* WHAT TO WORK ON: The lines to copy run from the one containing "4. 接着，etcd-raft模块会将封装后的数据返回给raft-node模块。" to the end of the records below; repeat them exactly and include nothing else.

======

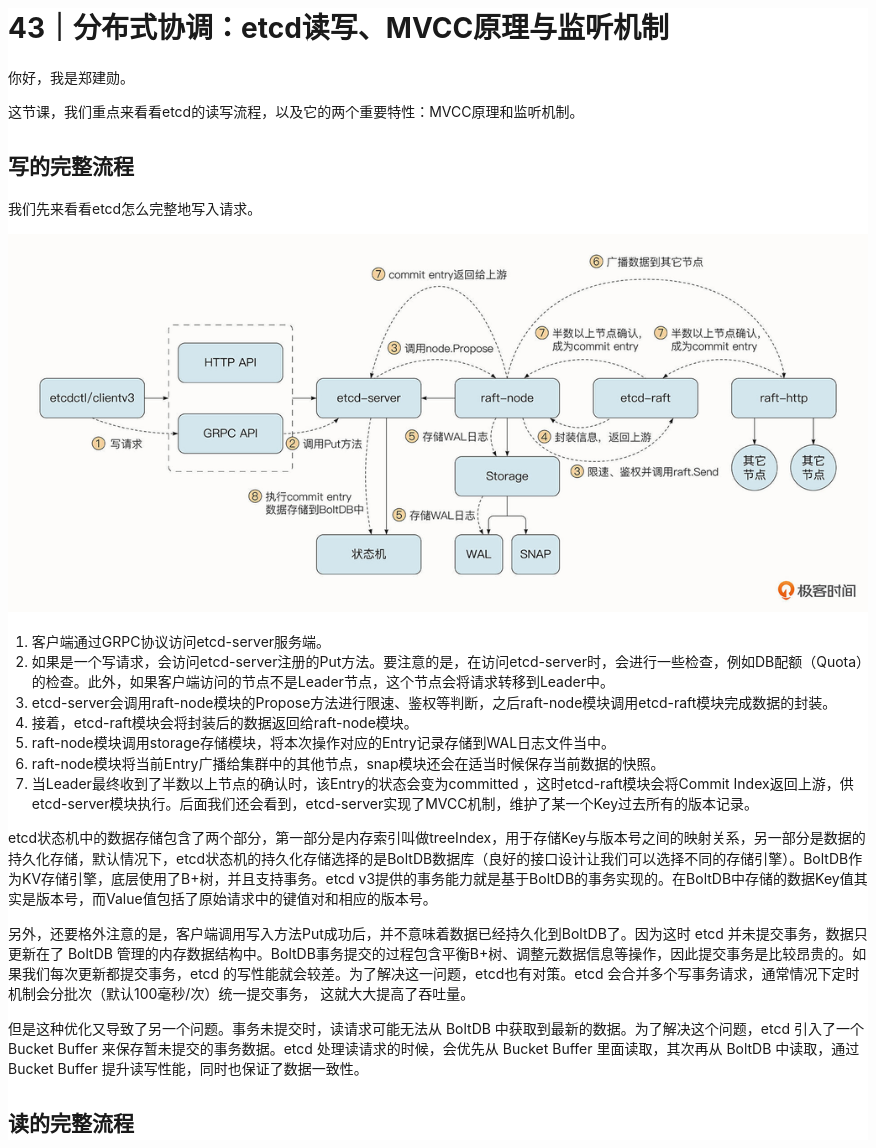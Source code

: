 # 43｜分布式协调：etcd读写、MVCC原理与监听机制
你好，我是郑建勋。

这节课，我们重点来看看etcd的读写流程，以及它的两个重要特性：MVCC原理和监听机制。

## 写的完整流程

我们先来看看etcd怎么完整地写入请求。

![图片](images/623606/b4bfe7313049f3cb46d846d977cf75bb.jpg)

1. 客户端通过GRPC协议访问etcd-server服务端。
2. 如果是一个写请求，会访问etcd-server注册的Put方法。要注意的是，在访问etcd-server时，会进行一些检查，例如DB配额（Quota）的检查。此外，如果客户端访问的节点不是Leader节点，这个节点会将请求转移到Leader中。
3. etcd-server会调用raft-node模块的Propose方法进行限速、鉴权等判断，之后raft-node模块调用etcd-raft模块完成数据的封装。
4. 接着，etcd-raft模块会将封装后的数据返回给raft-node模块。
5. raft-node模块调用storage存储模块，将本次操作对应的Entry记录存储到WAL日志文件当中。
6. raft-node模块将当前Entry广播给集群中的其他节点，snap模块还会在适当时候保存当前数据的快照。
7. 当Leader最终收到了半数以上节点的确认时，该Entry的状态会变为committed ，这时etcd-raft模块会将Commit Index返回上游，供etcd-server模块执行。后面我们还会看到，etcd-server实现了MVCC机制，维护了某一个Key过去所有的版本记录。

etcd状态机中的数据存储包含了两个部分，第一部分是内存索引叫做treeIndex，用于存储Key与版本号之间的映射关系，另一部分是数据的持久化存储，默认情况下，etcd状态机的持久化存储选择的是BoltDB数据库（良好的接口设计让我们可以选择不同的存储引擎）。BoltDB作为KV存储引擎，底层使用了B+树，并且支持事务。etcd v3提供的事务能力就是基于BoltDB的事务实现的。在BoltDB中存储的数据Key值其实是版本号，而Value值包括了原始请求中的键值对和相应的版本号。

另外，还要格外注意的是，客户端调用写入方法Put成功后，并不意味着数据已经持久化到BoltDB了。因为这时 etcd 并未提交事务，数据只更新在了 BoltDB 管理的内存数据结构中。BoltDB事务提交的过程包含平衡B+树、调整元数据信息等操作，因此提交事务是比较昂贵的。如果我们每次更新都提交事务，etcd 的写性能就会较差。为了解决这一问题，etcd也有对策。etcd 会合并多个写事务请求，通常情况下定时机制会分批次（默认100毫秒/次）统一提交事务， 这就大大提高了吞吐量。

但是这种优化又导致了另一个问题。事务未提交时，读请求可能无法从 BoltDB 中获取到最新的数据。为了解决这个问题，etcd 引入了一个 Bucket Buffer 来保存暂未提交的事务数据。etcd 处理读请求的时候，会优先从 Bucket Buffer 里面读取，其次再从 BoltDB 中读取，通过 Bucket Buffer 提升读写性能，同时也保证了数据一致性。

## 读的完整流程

======

* REPLY:
4. 接着，etcd-raft模块会将封装后的数据返回给raft-node模块。
5. raft-node模块调用storage存储模块，将本次操作对应的Entry记录存储到WAL日志文件当中。
6. raft-node模块将当前Entry广播给集群中的其他节点，snap模块还会在适当时候保存当前数据的快照。
7. 当Leader最终收到了半数以上节点的确认时，该Entry的状态会变为committed ，这时etcd-raft模块会将Commit Index返回上游，供etcd-server模块执行。后面我们还会看到，etcd-server实现了MVCC机制，维护了某一个Key过去所有的版本记录。

etcd状态机中的数据存储包含了两个部分，第一部分是内存索引叫做treeIndex，用于存储Key与版本号之间的映射关系，另一部分是数据的持久化存储，默认情况下，etcd状态机的持久化存储选择的是BoltDB数据库（良好的接口设计让我们可以选择不同的存储引擎）。BoltDB作为KV存储引擎，底层使用了B+树，并且支持事务。etcd v3提供的事务能力就是基于BoltDB的事务实现的。在BoltDB中存储的数据Key值其实是版本号，而Value值包括了原始请求中的键值对和相应的版本号。

另外，还要格外注意的是，客户端调用写入方法Put成功后，并不意味着数据已经持久化到BoltDB了。因为这时 etcd 并未提交事务，数据只更新在了 BoltDB 管理的内存数据结构中。BoltDB事务提交的过程包含平衡B+树、调整元数据信息等操作，因此提交事务是比较昂贵的。如果我们每次更新都提交事务，etcd 的写性能就会较差。为了解决这一问题，etcd也有对策。etcd 会合并多个写事务请求，通常情况下定时机制会分批次（默认100毫秒/次）统一提交事务， 这就大大提高了吞吐量。

但是这种优化又导致了另一个问题。事务未提交时，读请求可能无法从 BoltDB 中获取到最新的数据。为了解决这个问题，etcd 引入了一个 Bucket Buffer 来保存暂未提交的事务数据。etcd 处理读请求的时候，会优先从 Bucket Buffer 里面读取，其次再从 BoltDB 中读取，通过 Bucket Buffer 提升读写性能，同时也保证了数据一致性。

## 读的完整流程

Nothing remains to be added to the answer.